Inspired by true-life events, Cheadle and co-writer Steven Baigelman (who work from a story also by Stephen J. Rivele and Christopher Wilkinson) give an impressionistic recounting of the icon’s time away from the spotlight – a time filled with creative strife, physical pain, drugs, booze and sycophantic personalities. Right in the middle of his career in the 1970’s, on a successful plateau from his meteoric rise to worldwide acclaim, the jazz artist became somewhat of a recluse. So it’s with a lot of nerve and gumption that music journalist Dave Braden (Ewan McGregor) shows up at Davis’ door, begging for an interview, hoping to learn the truth about the self-imposed sabbatical. However, he gets dragged into a much larger adventure with the musical genius – one that requires the pair to recover a stolen tape of Davis’ latest material. As the dynamic duo get to know each other, we find out that Davis’ eccentricities were fueled by his crumbling relationship with his muse/ wife Frances (Emayatzy Corinealdi).
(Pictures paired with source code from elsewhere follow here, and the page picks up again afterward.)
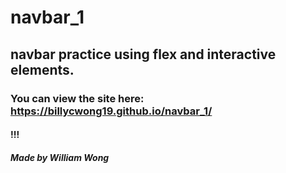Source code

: # navbar_1
## navbar practice using flex and interactive elements.
### You can view the site here: https://billycwong19.github.io/navbar_1/
#### !!!
##### Made by William Wong
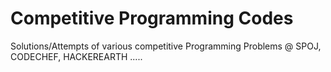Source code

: # Competitive Programming Codes

Solutions/Attempts of various competitive Programming Problems @ SPOJ, CODECHEF, HACKEREARTH .....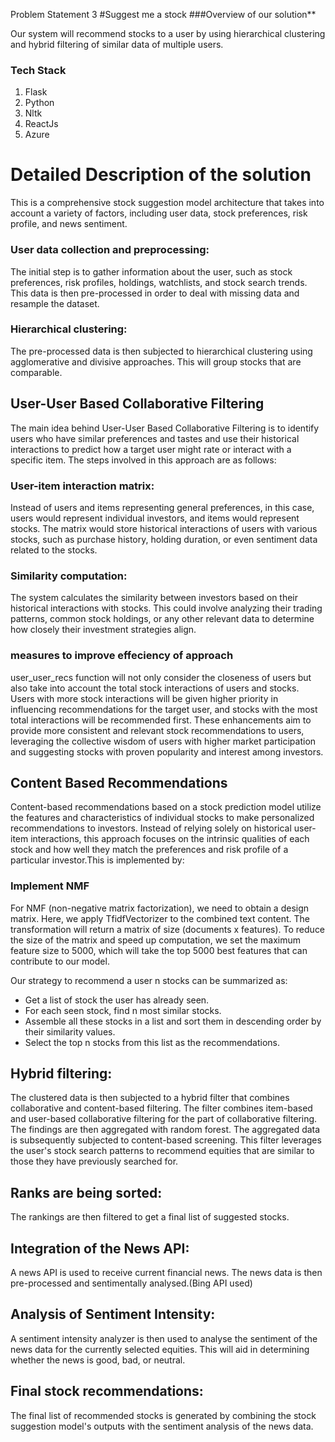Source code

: Problem Statement 3
#Suggest me a stock
###Overview of our solution​**

Our system will recommend stocks to a user by using hierarchical clustering and hybrid filtering of similar data of multiple users.​

 

### Tech Stack
  1. Flask
  2. Python
  3. Nltk
  4. ReactJs
  5. Azure

# Detailed Description of the solution​
This is a comprehensive stock suggestion model architecture that takes into account a variety of factors, including user data, stock preferences, risk profile, and news sentiment.​

### User data collection and preprocessing: 
The initial step is to gather information about the user, such as stock preferences, risk profiles, holdings, watchlists, and stock search trends. This data is then pre-processed in order to deal with missing data and resample the dataset.​

### Hierarchical clustering: 
The pre-processed data is then subjected to hierarchical clustering using agglomerative and divisive approaches. This will group stocks that are comparable.​
 
 ## User-User Based Collaborative Filtering
 The main idea behind User-User Based Collaborative Filtering is to identify users who have similar preferences and tastes and use their historical interactions to predict how a target user might rate or interact with a specific item. The steps involved in this approach are as follows:
 
 ### User-item interaction matrix: 
 Instead of users and items representing general preferences, in this case, users would represent individual investors, and items would represent stocks. The matrix would store historical interactions of users with various stocks, such as purchase history, holding duration, or even sentiment data related to the stocks.

### Similarity computation: 
The system calculates the similarity between investors based on their historical interactions with stocks. This could involve analyzing their trading patterns, common stock holdings, or any other relevant data to determine how closely their investment strategies align.


### measures to improve effeciency of approach
user_user_recs function will not only consider the closeness of users but also take into account the total stock interactions of users and stocks. Users with more stock interactions will be given higher priority in influencing recommendations for the target user, and stocks with the most total interactions will be recommended first. These enhancements aim to provide more consistent and relevant stock recommendations to users, leveraging the collective wisdom of users with higher market participation and suggesting stocks with proven popularity and interest among investors.

## Content Based Recommendations
Content-based recommendations based on a stock prediction model utilize the features and characteristics of individual stocks to make personalized recommendations to investors. Instead of relying solely on historical user-item interactions, this approach focuses on the intrinsic qualities of each stock and how well they match the preferences and risk profile of a particular investor.This is implemented by:

### Implement NMF
For NMF (non-negative matrix factorization), we need to obtain a design matrix. Here, we apply TfidfVectorizer to the combined text content. The transformation will return a matrix of size (documents x features). To reduce the size of the matrix and speed up computation, we set the maximum feature size to 5000, which will take the top 5000 best features that can contribute to our model.

Our strategy to recommend a user n stocks can be summarized as:

* Get a list of stock the user has already seen.
* For each seen stock, find n most similar stocks.
* Assemble all these stocks in a list and sort them in descending order by their similarity values.
* Select the top n stocks from this list as the recommendations.



## Hybrid filtering: 
The clustered data is then subjected to a hybrid filter that combines collaborative and content-based filtering. The filter combines item-based and user-based collaborative filtering for the part of collaborative filtering. The findings are then aggregated with random forest. The aggregated data is subsequently subjected to content-based screening. This filter leverages the user's stock search patterns to recommend equities that are similar to those they have previously searched for.​

## Ranks are being sorted: 
The rankings are then filtered to get a final list of suggested stocks.​

## Integration of the News API: 
A news API is used to receive current financial news. The news data is then pre-processed and sentimentally analysed.(Bing API used)​

## Analysis of Sentiment Intensity: 
A sentiment intensity analyzer is then used to analyse the sentiment of the news data for the currently selected equities. This will aid in determining whether the news is good, bad, or neutral.​

## Final stock recommendations: 
The final list of recommended stocks is generated by combining the stock suggestion model's outputs with the sentiment analysis of the news data.​

​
Cheadle’s film is really “two films for the price of one.” The budding friendship between the reporter and the icon is the strongest storyline of the film. Refreshing and vibrant, it’s an escalating wacky misadventure, and we mostly enjoy the ride. McGregor and Cheadle have an indisputable electric chemistry. However, Cheadle and Baigleman’s material holds back from genuinely embracing the chaos in the fictionalized narrative, leaving the audience to feel cheated of pure greatness. They also don’t follow through with conviction on the ALL ABOUT EVE-ing of Davis by a superstar on the rise, Junior (Lakeith Lee Stanfield, who turns in a riveting performance in his all-too brief screen time). It’s too pat of an end for his character’s evolution.
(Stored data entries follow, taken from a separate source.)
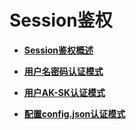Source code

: # Session鉴权<a name="modelarts_04_0153"></a>

-   **[Session鉴权概述](Session鉴权概述.md)**  

-   **[用户名密码认证模式](用户名密码认证模式.md)**  

-   **[用户AK-SK认证模式](用户AK-SK认证模式.md)**  

-   **[配置config.json认证模式](配置config-json认证模式.md)**  


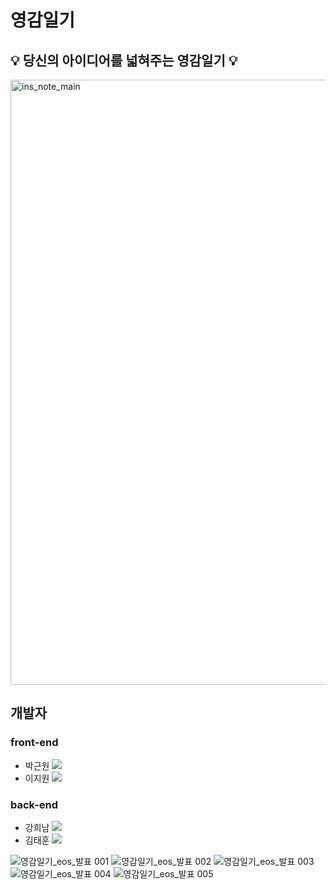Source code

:# 영감일기
## 💡 당신의 아이디어를 넓혀주는 영감일기 💡
<img width="968" alt="ins_note_main" src="https://user-images.githubusercontent.com/43375122/185776904-8ecbe472-3168-4c6c-8f22-5b129fe13994.png">

## 개발자
 ### front-end
 - 박근원 <a href="https://github.com/RootPark" target="_blank"><img src="https://img.shields.io/badge/GitHub-181717?style=flat&logo=github&logoColor=white"/></a>
 - 이지원 <a href="https://github.com/Rudolf0328" target="_blank"><img src="https://img.shields.io/badge/GitHub-181717?style=flat&logo=github&logoColor=white"/></a>
 ### back-end
 - 강희남 <a href="https://github.com/heenamkang" target="_blank"><img src="https://img.shields.io/badge/GitHub-181717?style=flat&logo=github&logoColor=white"/></a>
 - 김태훈 <a href="https://github.com/twodf78" target="_blank"><img src="https://img.shields.io/badge/GitHub-181717?style=flat&logo=github&logoColor=white"/></a>


![영감일기_eos_발표 001](https://user-images.githubusercontent.com/43375122/190562690-23c93fb6-e94d-4dca-87a8-ea7ac10f3645.jpeg)
![영감일기_eos_발표 002](https://user-images.githubusercontent.com/43375122/190562703-5f7e6962-66f8-4dd9-bb3e-3d568b17720c.jpeg)
![영감일기_eos_발표 003](https://user-images.githubusercontent.com/43375122/190562709-063d99f5-b57a-4e9f-b28b-47ba2fd6cfcf.jpeg)
![영감일기_eos_발표 004](https://user-images.githubusercontent.com/43375122/190562718-0ee0d512-96a3-4ef0-a13e-abdaaed72b16.jpeg)
![영감일기_eos_발표 005](https://user-images.githubusercontent.com/43375122/190562733-66a2c4d0-d8bc-48a6-96ab-1fcdbf676b68.jpeg)
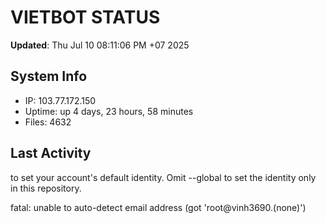 # VIETBOT STATUS
**Updated**: Thu Jul 10 08:11:06 PM +07 2025

## System Info
- IP: 103.77.172.150
- Uptime: up 4 days, 23 hours, 58 minutes
- Files: 4632

## Last Activity

to set your account's default identity.
Omit --global to set the identity only in this repository.

fatal: unable to auto-detect email address (got 'root@vinh3690.(none)')
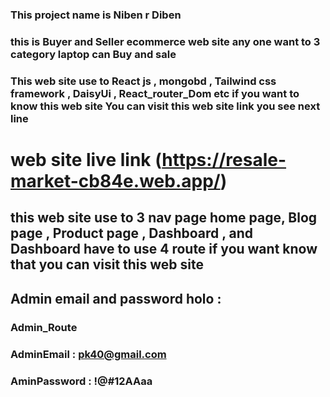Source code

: ### This project name is Niben r Diben

### this is Buyer and Seller ecommerce web site any one want to 3 category laptop can Buy and sale

### This web site use to React js , mongobd , Tailwind css framework , DaisyUi , React_router_Dom etc if you want to know this web site You can visit this web site link you see next line

# web site live link (https://resale-market-cb84e.web.app/)

## this web site use to 3 nav page home page, Blog page , Product page , Dashboard , and Dashboard have to use 4 route if you want know that you can visit this web site

## Admin email and password holo :

### Admin_Route

### AdminEmail : pk40@gmail.com

### AminPassword : !@#12AAaa

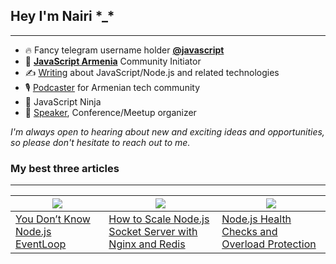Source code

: ## Hey I'm Nairi \*_*
---

- 🔥 Fancy telegram username holder [**@javascript**](https://t.me/javascript)
- 💛 [**JavaScript Armenia**](https://www.facebook.com/javascriptarmenia) Community Initiator
- ✍️ [Writing](https://nairihar.medium.com/) about JavaScript/Node.js and related technologies
- 🎙 ️[Podcaster](https://www.youtube.com/nairihar) for Armenian tech community
- 🥷 JavaScript Ninja
- 🎤 [Speaker](https://youtu.be/VGdP3zKHleE), Conference/Meetup organizer

*I'm always open to hearing about new and exciting ideas and opportunities, so please don't hesitate to reach out to me.*

### My best three articles
---

| ![](https://miro.medium.com/v2/resize:fit:1500/1*z2Jku5Y9CjvW6NGHz3tj7g.jpeg)  | ![](https://miro.medium.com/v2/resize:fit:1700/1*2XPP7bJwIbjcvJ1OBdBCGQ.png)  | ![](https://miro.medium.com/v2/resize:fit:1580/1*nWj4Nwu3pGZng7urLO9cXw.png) |   
|---|---|---|
|[You Don’t Know Node.js EventLoop](https://blog.bitsrc.io/you-dont-know-node-js-eventloop-8ee16831767)| [How to Scale Node.js Socket Server with Nginx and Redis](https://blog.bitsrc.io/how-to-scale-node-js-socket-server-with-nginx-and-redis-b02e23b3423c)  | [Node.js Health Checks and Overload Protection](https://blog.bitsrc.io/nodejs-health-checks-and-overload-protection-368a132a725e)  |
Predictable biopic plot beats are then inserted, interrupting the ensuing antics. I loved seeing Cheadle’s artistry with transitional techniques (thanks in part to his skilled editors John Axelrad and Kayla M. Emter) seamlessly blend the two stories together with aesthetic panache. Roberto Schaefer’s cinematography lends a beautiful layer – a fascinating juxtaposition of grit and polish. However, the “B-story,” that of Davis’ doomed romance with Frances, falls prey to the inevitability that our hero will booze and womanize. It’s a very familiar narrative. Despite the lackluster material afforded her, Corinealdi gives a stellar, star-making performance filled with pathos and depth.
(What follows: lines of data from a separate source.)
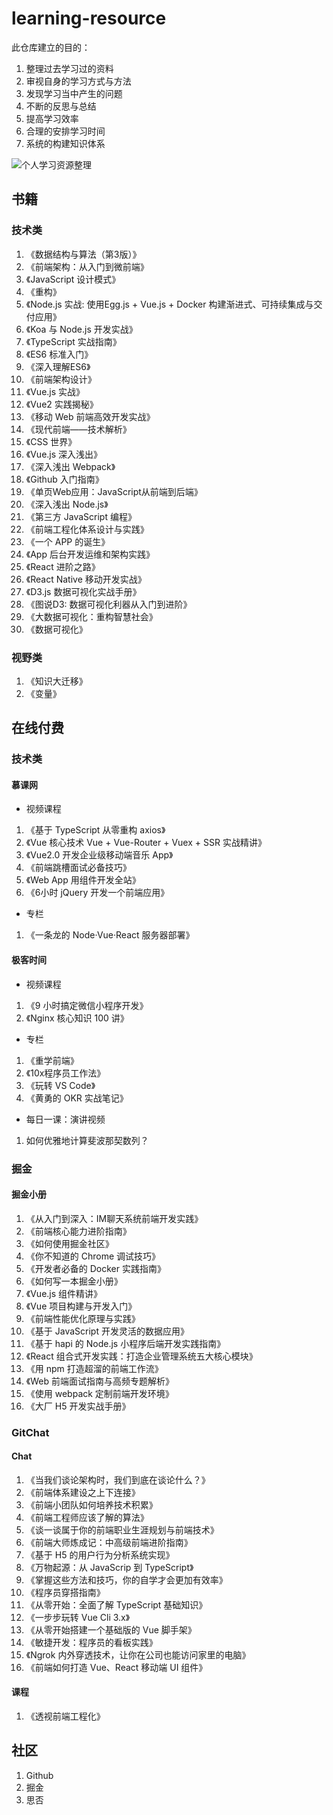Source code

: # learning-resource

此仓库建立的目的：

1. 整理过去学习过的资料
2. 审视自身的学习方式与方法
3. 发现学习当中产生的问题
4. 不断的反思与总结
5. 提高学习效率
6. 合理的安排学习时间
7. 系统的构建知识体系

![个人学习资源整理](http://assets.processon.com/chart_image/5d2c77c8e4b02015bd7d93f6.png)

## 书籍

### 技术类

1. 《数据结构与算法（第3版）》
2. 《前端架构：从入门到微前端》
3. 《JavaScript 设计模式》
4. 《重构》
5. 《Node.js 实战: 使用Egg.js + Vue.js + Docker 构建渐进式、可持续集成与交付应用》
6. 《Koa 与 Node.js 开发实战》
7. 《TypeScript 实战指南》
8. 《ES6 标准入门》
9. 《深入理解ES6》
10. 《前端架构设计》
11. 《Vue.js 实战》
12. 《Vue2 实践揭秘》
13. 《移动 Web 前端高效开发实战》
14. 《现代前端——技术解析》
15. 《CSS 世界》
16. 《Vue.js 深入浅出》
17. 《深入浅出 Webpack》
18. 《Github 入门指南》
19. 《单页Web应用：JavaScript从前端到后端》
20. 《深入浅出 Node.js》
21. 《第三方 JavaScript 编程》
22. 《前端工程化体系设计与实践》
23. 《一个 APP 的诞生》
24. 《App 后台开发运维和架构实践》
25. 《React 进阶之路》
26. 《React Native 移动开发实战》
27. 《D3.js 数据可视化实战手册》
28. 《图说D3: 数据可视化利器从入门到进阶》
29. 《大数据可视化：重构智慧社会》
30. 《数据可视化》

### 视野类

1. 《知识大迁移》
2. 《变量》

## 在线付费

### 技术类

#### 慕课网

- 视频课程

1. 《基于 TypeScript 从零重构 axios》
2. 《Vue 核心技术 Vue + Vue-Router + Vuex + SSR 实战精讲》
3. 《Vue2.0 开发企业级移动端音乐 App》
4. 《前端跳槽面试必备技巧》
5. 《Web App 用组件开发全站》
6. 《6小时 jQuery 开发一个前端应用》

- 专栏

1. 《一条龙的 Node·Vue·React 服务器部署》

#### 极客时间

- 视频课程

1. 《9 小时搞定微信小程序开发》
2. 《Nginx 核心知识 100 讲》

- 专栏

1. 《重学前端》
2. 《10x程序员工作法》
3. 《玩转 VS Code》
4. 《黄勇的 OKR 实战笔记》

- 每日一课：演讲视频

1. 如何优雅地计算斐波那契数列？

### 掘金

#### 掘金小册

1. 《从入门到深入：IM聊天系统前端开发实践》
2. 《前端核心能力进阶指南》
3. 《如何使用掘金社区》
4. 《你不知道的 Chrome 调试技巧》
5. 《开发者必备的 Docker 实践指南》
6. 《如何写一本掘金小册》
7. 《Vue.js 组件精讲》
8. 《Vue 项目构建与开发入门》
9. 《前端性能优化原理与实践》
10. 《基于 JavaScript 开发灵活的数据应用》
11. 《基于 hapi 的 Node.js 小程序后端开发实践指南》
12. 《React 组合式开发实践：打造企业管理系统五大核心模块》
13. 《用 npm 打造超溜的前端工作流》
14. 《Web 前端面试指南与高频专题解析》
15. 《使用 webpack 定制前端开发环境》
16. 《大厂 H5 开发实战手册》

### GitChat

#### Chat

1. 《当我们谈论架构时，我们到底在谈论什么？》
2. 《前端体系建设之上下连接》
3. 《前端小团队如何培养技术积累》
4. 《前端工程师应该了解的算法》
5. 《谈一谈属于你的前端职业生涯规划与前端技术》
6. 《前端大师炼成记：中高级前端进阶指南》
7. 《基于 H5 的用户行为分析系统实现》
8. 《万物起源：从 JavaScrip 到 TypeScript》
9. 《掌握这些方法和技巧，你的自学才会更加有效率》
10. 《程序员穿搭指南》
11. 《从零开始：全面了解 TypeScript 基础知识》
12. 《一步步玩转 Vue Cli 3.x》
13. 《从零开始搭建一个基础版的 Vue 脚手架》
14. 《敏捷开发：程序员的看板实践》
15. 《Ngrok 内外穿透技术，让你在公司也能访问家里的电脑》
16. 《前端如何打造 Vue、React 移动端 UI 组件》

#### 课程

1. 《透视前端工程化》

## 社区

1. Github
2. 掘金
3. 思否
It’s hard to sympathize, let alone empathize, with a hero who pisses it all away and makes no effort toward redemption. Finding salvation in art is an admirable sentiment, but no further insight is gleaned. The impact also loses its luster beyond the walls of the theater. Plus, there’s an eye-roll-inducing moment at the end when the filmmakers put a question mark at the end of Davis’ life span. It’s trite, cringe-worthy and an ineffective move I wish they hadn’t taken.
Jazz is a subjective category of music anyways. It seems perfectly fitting that the legend’s biopic is also offered up for subjective criticism.
2.5 out of 5
MILES AHEAD opens in limited release in New York and Los Angeles on April 1 with a slow roll out to follow.